*** Opening Available data ***

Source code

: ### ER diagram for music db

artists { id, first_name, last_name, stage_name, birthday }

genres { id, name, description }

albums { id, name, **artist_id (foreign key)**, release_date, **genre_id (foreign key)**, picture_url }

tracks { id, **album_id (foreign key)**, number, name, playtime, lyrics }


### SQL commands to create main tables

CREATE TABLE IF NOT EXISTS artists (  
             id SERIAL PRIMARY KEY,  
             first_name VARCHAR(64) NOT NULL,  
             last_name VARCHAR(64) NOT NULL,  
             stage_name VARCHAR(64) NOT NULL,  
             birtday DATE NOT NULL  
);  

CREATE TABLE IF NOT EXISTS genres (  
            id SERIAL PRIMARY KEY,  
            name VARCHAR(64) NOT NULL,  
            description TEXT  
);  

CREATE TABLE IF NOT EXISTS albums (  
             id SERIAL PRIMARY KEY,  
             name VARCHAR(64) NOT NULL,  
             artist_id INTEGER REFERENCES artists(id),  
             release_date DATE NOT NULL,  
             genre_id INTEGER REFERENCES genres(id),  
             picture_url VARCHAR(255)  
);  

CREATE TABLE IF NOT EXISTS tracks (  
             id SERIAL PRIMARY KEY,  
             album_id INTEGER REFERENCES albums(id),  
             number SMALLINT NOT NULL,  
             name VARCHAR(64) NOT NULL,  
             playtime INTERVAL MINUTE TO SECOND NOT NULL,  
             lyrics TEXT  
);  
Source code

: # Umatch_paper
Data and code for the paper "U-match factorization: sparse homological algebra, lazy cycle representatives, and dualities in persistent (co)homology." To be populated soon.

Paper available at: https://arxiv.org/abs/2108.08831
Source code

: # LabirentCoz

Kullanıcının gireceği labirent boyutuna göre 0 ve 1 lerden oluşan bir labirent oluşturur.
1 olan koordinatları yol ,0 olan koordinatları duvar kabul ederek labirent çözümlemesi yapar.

*** Closing Available data ***
*** Opening Available data ***

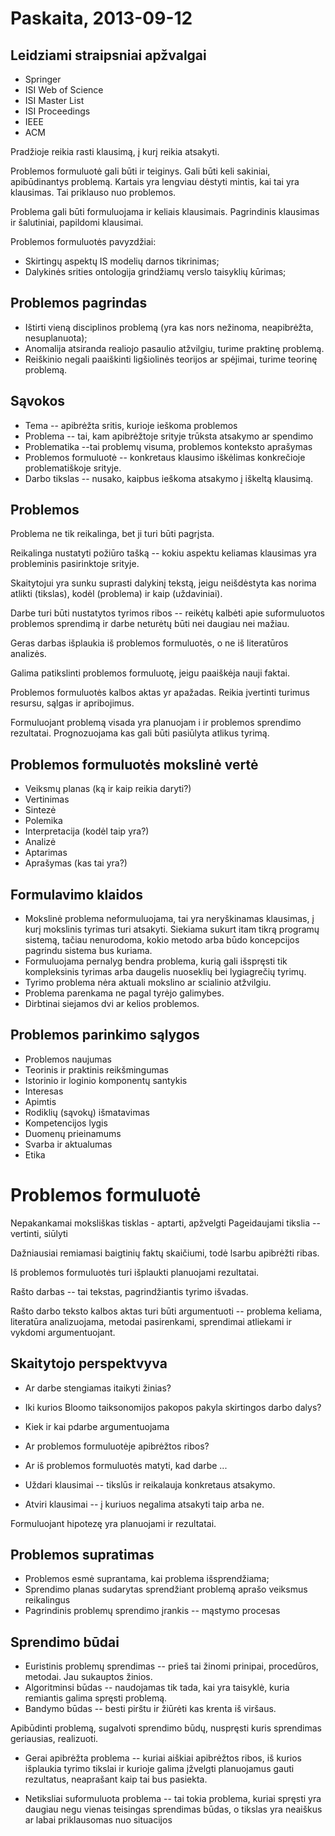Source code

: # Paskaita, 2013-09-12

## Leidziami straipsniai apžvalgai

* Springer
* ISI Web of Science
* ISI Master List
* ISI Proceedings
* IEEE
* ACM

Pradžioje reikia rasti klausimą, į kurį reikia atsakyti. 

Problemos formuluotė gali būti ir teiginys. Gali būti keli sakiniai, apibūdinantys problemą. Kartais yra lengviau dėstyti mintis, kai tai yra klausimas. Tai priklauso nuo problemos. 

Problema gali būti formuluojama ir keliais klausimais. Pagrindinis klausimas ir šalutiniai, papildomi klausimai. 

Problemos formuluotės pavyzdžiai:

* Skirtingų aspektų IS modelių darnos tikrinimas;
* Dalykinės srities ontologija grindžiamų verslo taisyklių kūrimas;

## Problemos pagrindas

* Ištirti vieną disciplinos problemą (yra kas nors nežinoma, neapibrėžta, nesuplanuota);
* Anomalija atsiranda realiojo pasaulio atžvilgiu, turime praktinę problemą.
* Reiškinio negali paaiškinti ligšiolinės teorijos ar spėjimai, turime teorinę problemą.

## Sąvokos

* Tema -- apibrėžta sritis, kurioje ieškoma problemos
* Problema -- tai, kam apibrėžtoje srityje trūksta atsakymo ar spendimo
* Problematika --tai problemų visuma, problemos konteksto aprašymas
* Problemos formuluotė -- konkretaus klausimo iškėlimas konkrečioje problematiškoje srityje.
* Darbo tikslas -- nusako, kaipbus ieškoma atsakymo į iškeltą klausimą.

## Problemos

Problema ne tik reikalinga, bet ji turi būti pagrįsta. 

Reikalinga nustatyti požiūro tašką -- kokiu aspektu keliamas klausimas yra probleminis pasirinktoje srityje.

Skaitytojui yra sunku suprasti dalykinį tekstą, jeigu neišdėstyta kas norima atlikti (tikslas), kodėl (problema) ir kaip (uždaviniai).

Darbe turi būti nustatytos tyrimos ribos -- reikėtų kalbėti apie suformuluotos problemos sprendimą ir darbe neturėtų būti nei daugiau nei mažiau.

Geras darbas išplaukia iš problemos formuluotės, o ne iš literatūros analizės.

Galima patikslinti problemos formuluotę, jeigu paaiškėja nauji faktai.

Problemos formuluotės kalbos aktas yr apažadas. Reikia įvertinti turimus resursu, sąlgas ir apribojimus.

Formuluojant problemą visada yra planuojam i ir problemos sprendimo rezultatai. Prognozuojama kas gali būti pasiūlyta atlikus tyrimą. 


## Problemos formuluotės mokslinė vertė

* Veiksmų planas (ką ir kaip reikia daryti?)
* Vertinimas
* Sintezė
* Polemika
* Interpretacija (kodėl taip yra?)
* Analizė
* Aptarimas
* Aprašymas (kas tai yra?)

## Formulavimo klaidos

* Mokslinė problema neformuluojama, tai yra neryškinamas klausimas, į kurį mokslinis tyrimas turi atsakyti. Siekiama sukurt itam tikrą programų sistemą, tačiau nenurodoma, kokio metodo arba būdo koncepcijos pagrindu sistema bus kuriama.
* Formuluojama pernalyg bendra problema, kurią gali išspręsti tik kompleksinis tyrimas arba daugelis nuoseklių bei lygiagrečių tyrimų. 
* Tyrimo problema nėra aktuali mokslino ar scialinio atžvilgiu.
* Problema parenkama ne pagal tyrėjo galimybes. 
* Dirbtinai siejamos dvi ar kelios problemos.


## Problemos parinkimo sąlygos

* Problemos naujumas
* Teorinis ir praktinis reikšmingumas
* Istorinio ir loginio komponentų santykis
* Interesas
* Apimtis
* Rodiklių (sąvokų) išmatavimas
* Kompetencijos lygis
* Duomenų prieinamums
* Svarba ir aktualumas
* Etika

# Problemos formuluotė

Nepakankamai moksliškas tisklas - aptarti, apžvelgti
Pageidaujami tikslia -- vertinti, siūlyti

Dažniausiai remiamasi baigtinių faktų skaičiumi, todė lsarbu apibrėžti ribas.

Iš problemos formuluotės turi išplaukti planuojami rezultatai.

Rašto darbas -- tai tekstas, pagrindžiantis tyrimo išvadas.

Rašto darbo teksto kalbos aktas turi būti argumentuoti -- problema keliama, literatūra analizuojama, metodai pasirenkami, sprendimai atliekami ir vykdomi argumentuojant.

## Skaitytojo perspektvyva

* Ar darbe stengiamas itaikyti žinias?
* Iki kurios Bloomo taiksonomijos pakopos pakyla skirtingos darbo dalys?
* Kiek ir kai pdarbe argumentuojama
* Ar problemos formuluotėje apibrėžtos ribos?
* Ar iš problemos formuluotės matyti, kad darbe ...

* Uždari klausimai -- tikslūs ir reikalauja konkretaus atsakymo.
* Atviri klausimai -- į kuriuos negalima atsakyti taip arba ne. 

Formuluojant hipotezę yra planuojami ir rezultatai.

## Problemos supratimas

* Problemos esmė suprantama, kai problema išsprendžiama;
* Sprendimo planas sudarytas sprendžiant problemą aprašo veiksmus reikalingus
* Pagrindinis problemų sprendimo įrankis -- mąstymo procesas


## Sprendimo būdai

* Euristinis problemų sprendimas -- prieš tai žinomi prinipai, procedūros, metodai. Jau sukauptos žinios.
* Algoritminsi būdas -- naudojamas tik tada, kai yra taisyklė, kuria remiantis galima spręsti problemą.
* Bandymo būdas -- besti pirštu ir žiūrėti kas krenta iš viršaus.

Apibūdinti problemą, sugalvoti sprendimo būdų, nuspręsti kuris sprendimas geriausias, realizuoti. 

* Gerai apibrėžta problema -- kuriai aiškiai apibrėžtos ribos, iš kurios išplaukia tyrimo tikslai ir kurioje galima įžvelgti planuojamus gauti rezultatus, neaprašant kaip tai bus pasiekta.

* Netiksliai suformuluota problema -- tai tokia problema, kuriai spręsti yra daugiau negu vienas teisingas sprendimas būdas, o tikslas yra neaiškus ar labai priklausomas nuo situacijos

*** Closing Available data ***

What is required
Transcribe each line of the data above, unaltered, from the one where "Rašto darbas -- tai" appears to the one where "aprašo veiksmus reikalingus" appears, inclusive of both.

Finished task
Rašto darbas -- tai tekstas, pagrindžiantis tyrimo išvadas.

Rašto darbo teksto kalbos aktas turi būti argumentuoti -- problema keliama, literatūra analizuojama, metodai pasirenkami, sprendimai atliekami ir vykdomi argumentuojant.

## Skaitytojo perspektvyva

* Ar darbe stengiamas itaikyti žinias?
* Iki kurios Bloomo taiksonomijos pakopos pakyla skirtingos darbo dalys?
* Kiek ir kai pdarbe argumentuojama
* Ar problemos formuluotėje apibrėžtos ribos?
* Ar iš problemos formuluotės matyti, kad darbe ...

* Uždari klausimai -- tikslūs ir reikalauja konkretaus atsakymo.
* Atviri klausimai -- į kuriuos negalima atsakyti taip arba ne. 

Formuluojant hipotezę yra planuojami ir rezultatai.

## Problemos supratimas

* Problemos esmė suprantama, kai problema išsprendžiama;
* Sprendimo planas sudarytas sprendžiant problemą aprašo veiksmus reikalingus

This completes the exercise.